Visuals for better understanding what I'm trying to explain:
"|A|B|C|D|E|F|...|X|Y|"
[1] "|1|2|3|2|1|1|...|4|1|"
[2] "|2|3|4|4|5|1|...|0|0|"
[3] "|8|7|6|7|...
[4] |7|9|1|....
[5] |2|3|7|"
Notice what should've been TableA[3] is now split into rows 3 through 5 and only rows 3 and 5 are quoted.
I've used read_delim from the package readr
with the following parameters
##Attempt 1
read_delim("data/TableA.txt",delim = "|",col_names = T)
## Strangely resulting in an nx1 table, without any parsing done.
##Attempt 2
read_delim("data/TableA.txt",delim = "|",col_names = T,quote="")
## Results in a parsed nx25 tibble like this:
\"A B C D E F ... X Y\"
\"1 2 3 2 1 1 ... 4 1\"
\"2 3 4 4 5 1 ... 0 0\"
\"8 7 6 7
7 9 1
2 3 7\" "
problems(TableA) ##outputs:
# A tibble: 6 x 5
row col expected actual file
<int> <chr> <chr> <chr> <chr>
1 26 NA 26 columns 8 columns 'data/TableA.txt'
2 27 NA 26 columns 17 columns 'data/TableA.txt'
3 28 NA 26 columns 3 columns 'data/TableA.txt'
4 160 NA 26 columns 8 columns 'data/TableA.txt'
5 161 NA 26 columns 17 columns 'data/TableA.txt'
6 162 NA 26 columns 3 columns 'data/TableA.txt'
Note the q-marks at the start and end of the first and last variable names respectively and the same for its values. When i tried quote='"'
or quote="\""
got back the same results as Attempt 1
.
I would like to know if there's a way to solve this by parametrizing
readr::read_delim
correctly
EDIT:
This is the output for dput(readLines("data/TableA.txt"))

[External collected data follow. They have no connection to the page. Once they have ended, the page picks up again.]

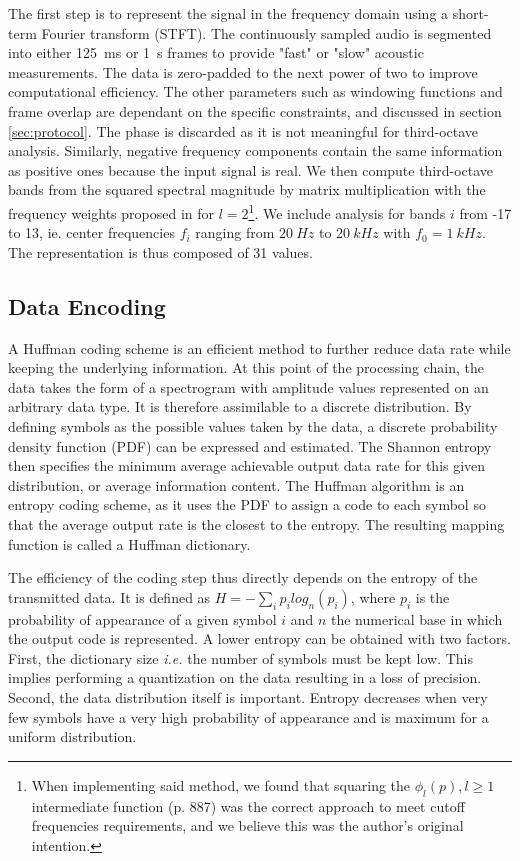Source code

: \documentclass[sensors,article,submit,moreauthors,pdftex,10pt,a4paper]{mdpi}
\begin{document}
The first step is to represent the signal in the frequency domain using a short-term Fourier transform (STFT). The continuously sampled audio is segmented into either 125~ms or 1~s frames to provide "fast" or "slow" acoustic measurements. The data is zero-padded to the next power of two to improve computational efficiency. The other parameters such as windowing functions and frame overlap are dependant on the specific constraints, and discussed in section \ref{sec:protocol}. The phase is discarded as it is not meaningful for third-octave analysis. Similarly, negative frequency components contain the same information as positive ones because the input signal is real. We then compute third-octave bands from the squared spectral magnitude by matrix multiplication with the frequency weights proposed in \cite{antoni2010} for $l = 2$\footnote{When implementing said method, we found that squaring the $\phi_l(p), l \geq 1$ intermediate function (p. 887) was the correct approach to meet cutoff frequencies requirements, and we believe this was the author's original intention.}. We include analysis for bands $i$ from -17 to 13, ie. center frequencies $f_i$ ranging from $20~Hz$ to $20~kHz$ with $f_0 = 1~kHz$. The representation is thus composed of 31 values.


\subsection{Data Encoding}

A Huffman coding scheme \cite{huffman1952} is an efficient method to further reduce data rate while keeping the underlying information. At this point of the processing chain, the data takes the form of a spectrogram with amplitude values represented on an arbitrary data type. It is therefore assimilable to a discrete distribution. By defining symbols as the possible values taken by the data, a discrete probability density function (PDF) can be expressed and estimated. The Shannon entropy then specifies the minimum average achievable output data rate for this given distribution, or average information content. The Huffman algorithm is an entropy coding scheme, as it uses the PDF to assign a code to each symbol so that the average output rate is the closest to the entropy. The resulting mapping function is called a Huffman dictionary.

The efficiency of the coding step thus directly depends on the entropy of the transmitted data. It is defined as $H = -\sum\limits_i p_ilog_n(p_i)$, where $p_i$ is the probability of appearance of a given symbol $i$ and $n$ the numerical base in which the output code is represented. A lower entropy can be obtained with two factors. First, the dictionary size \textit{i.e.} the number of symbols must be kept low. This implies performing a quantization on the data resulting in a loss of precision. Second, the data distribution itself is important. Entropy decreases when very few symbols have a very high probability of appearance and is maximum for a uniform distribution.
\end{document}
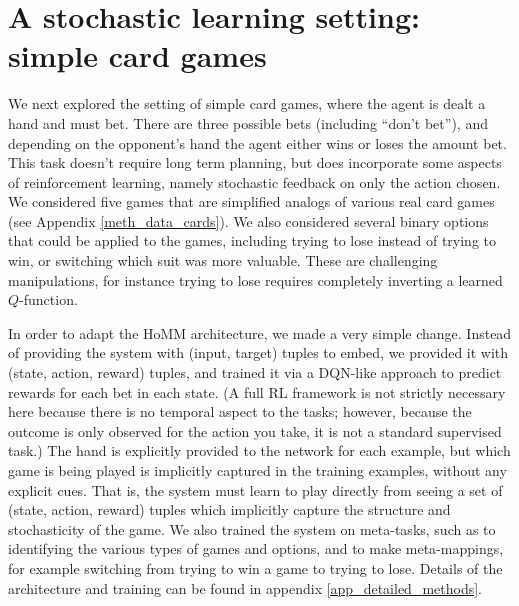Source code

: \documentclass{article}
\begin{document}
\section{A stochastic learning setting: simple card games}\label{sec_cards}
\vspace{-0.5em} %
We next explored the setting of simple card games, where the agent is dealt a hand and must bet. There are three possible bets (including ``don't bet''), and depending on the opponent's hand the agent either wins or loses the amount bet. This task doesn't require long term planning, but does incorporate some aspects of reinforcement learning, namely stochastic feedback on only the action chosen. We considered five games that are simplified analogs of various real card games (see Appendix \ref{meth_data_cards}). We also considered several binary options that could be applied to the games, including trying to lose instead of trying to win, or switching which suit was more valuable. These are challenging manipulations, for instance trying to lose requires completely inverting a learned $Q$-function. \par
In order to adapt the HoMM architecture, we made a very simple change. Instead of providing the system with (input, target) tuples to embed, we provided it with (state, action, reward) tuples, and trained it via a DQN-like approach \citep{Mnih2015} to predict rewards for each bet in each state. (A full RL framework is not strictly necessary here because there is no temporal aspect to the tasks; however, because the outcome is only observed for the action you take, it is not a standard supervised task.) The hand is explicitly provided to the network for each example, but which game is being played is implicitly captured in the training examples, without any explicit cues. That is, the system must learn to play directly from seeing a set of (state, action, reward) tuples which implicitly capture the structure and stochasticity of the game. We also trained the system on meta-tasks, such as to identifying the various types of games and options, and to make meta-mappings, for example switching from trying to win a game to trying to lose. Details of the architecture and training can be found in appendix \ref{app_detailed_methods}. \par
\vspace{-0.7em}
\end{document}
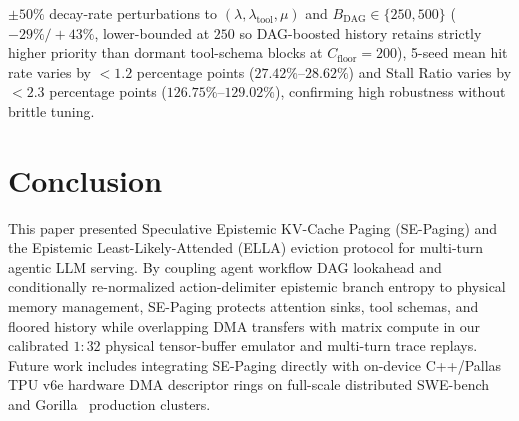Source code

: \documentclass[conference,10pt]{IEEEtran}
\begin{document}
$\pm 50\%$ decay-rate perturbations to $(\lambda, \lambda_{\text{tool}}, \mu)$ and $B_{\text{DAG}} \in \{250, 500\}$ ($-29\% / +43\%$, lower-bounded at $250$ so DAG-boosted history retains strictly higher priority than dormant tool-schema blocks at $C_{\text{floor}} = 200$), 5-seed mean hit rate varies by $< 1.2$ percentage points ($27.42\%\text{--}28.62\%$) and Stall Ratio varies by $< 2.3$ percentage points ($126.75\%\text{--}129.02\%$), confirming high robustness without brittle tuning.

\section{Conclusion}
This paper presented Speculative Epistemic KV-Cache Paging (SE-Paging) and the Epistemic Least-Likely-Attended (ELLA) eviction protocol for multi-turn agentic LLM serving. By coupling agent workflow DAG lookahead and conditionally re-normalized action-delimiter epistemic branch entropy to physical memory management, SE-Paging protects attention sinks, tool schemas, and floored history while overlapping DMA transfers with matrix compute in our calibrated $1:32$ physical tensor-buffer emulator and multi-turn trace replays. Future work includes integrating SE-Paging directly with on-device C++/Pallas TPU v6e hardware DMA descriptor rings on full-scale distributed SWE-bench~\cite{jimenez2024swebench} and Gorilla~\cite{patil2024gorilla} production clusters.
\end{document}
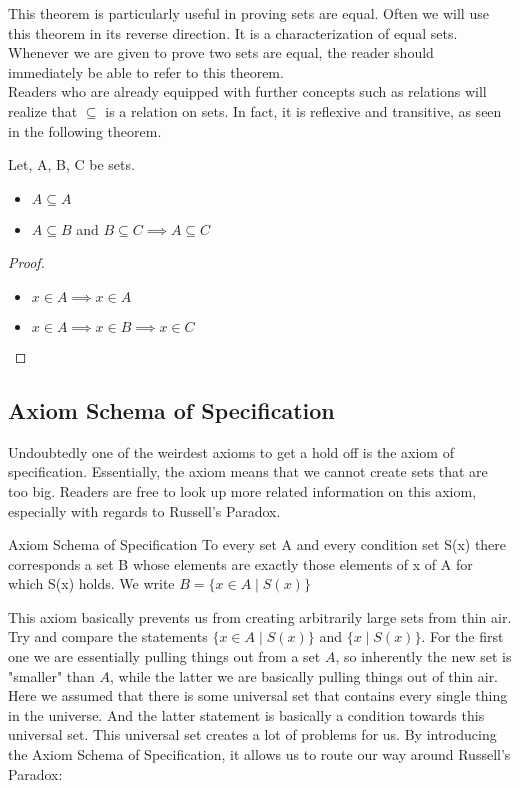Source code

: \documentclass[a4paper]{article}
\begin{document}
This theorem is particularly useful in proving sets are equal. Often we will use this theorem in its reverse direction. It is a characterization of equal sets. Whenever we are given to prove two sets are equal, the reader should immediately be able to refer to this theorem. \\
Readers who are already equipped with further concepts such as relations will realize that $\subseteq$ is a relation on sets. In fact, it is reflexive and transitive, as seen in the following theorem. 
\begin{thm}{}{} Let, A, B, C be sets. 
\begin{itemize}
\item $A\subseteq A$
\item $A\subseteq B$ and $B\subseteq C\implies A\subseteq C$
\end{itemize}
\begin{proof}~\\
\begin{itemize}
\item $x\in A\implies x\in A$
\item $x\in A\implies x\in B\implies x\in C$
\end{itemize}
\end{proof}
\end{thm}

\subsection{Axiom Schema of Specification}
Undoubtedly one of the weirdest axioms to get a hold off is the axiom of specification. Essentially, the axiom means that we cannot create sets that are too big. Readers are free to look up more related information on this axiom, especially with regards to Russell's Paradox. 

\begin{axm}{Axiom Schema of Specification}{} To every set A and every condition set S(x) there corresponds a set B whose elements are exactly those elements of x of A for which S(x) holds. We write $B=\{x\in A\;|\;S(x)\}$
\end{axm}

This axiom basically prevents us from creating arbitrarily large sets from thin air. Try and compare the statements $\{x\in A\;|\;S(x)\}$ and $\{x\;|\;S(x)\}$. For the first one we are essentially pulling things out from a set $A$, so inherently the new set is "smaller" than $A$, while the latter we are basically pulling things out of thin air. Here we assumed that there is some universal set that contains every single thing in the universe. And the latter statement is basically a condition towards this universal set. This universal set creates a lot of problems for us. By introducing the Axiom Schema of Specification, it allows us to route our way around Russell's Paradox:\\
\end{document}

I "hashed" some of the data for privacy reasons.
Element 1 and 5 are correct in form. 2 -> 4 present the problem as described.
c("\"8x9|x|x|x|x|x|x|47|SDPA|Colmados|COMERCIAL||||||Unknown|Unknown|Unknown|HAINA|SANTO DOMINGO|||47|809|x\"",
"\"8x9|x|x|x|SECUNDARIO|x|x|15",
"|SDPA|x|||x||0x2xx8|xxx6|Unknown|Unknown|Unknown|xS|SxxGO|||15",
"|8x9|xx4\"", "\"809|3xx00|xx|Sxx|PRINCIPAL|DISTRITO NACIONAL|xxxx|86|SDPA|Bexxs|COMERCIAL||vexsxxcom|www.axx.do|00x54|1xx-7|$0 - $5M|0 - 25|$0 - $500K|LOxS|Santo Domingo|||86|8xx9|33xx0\""
)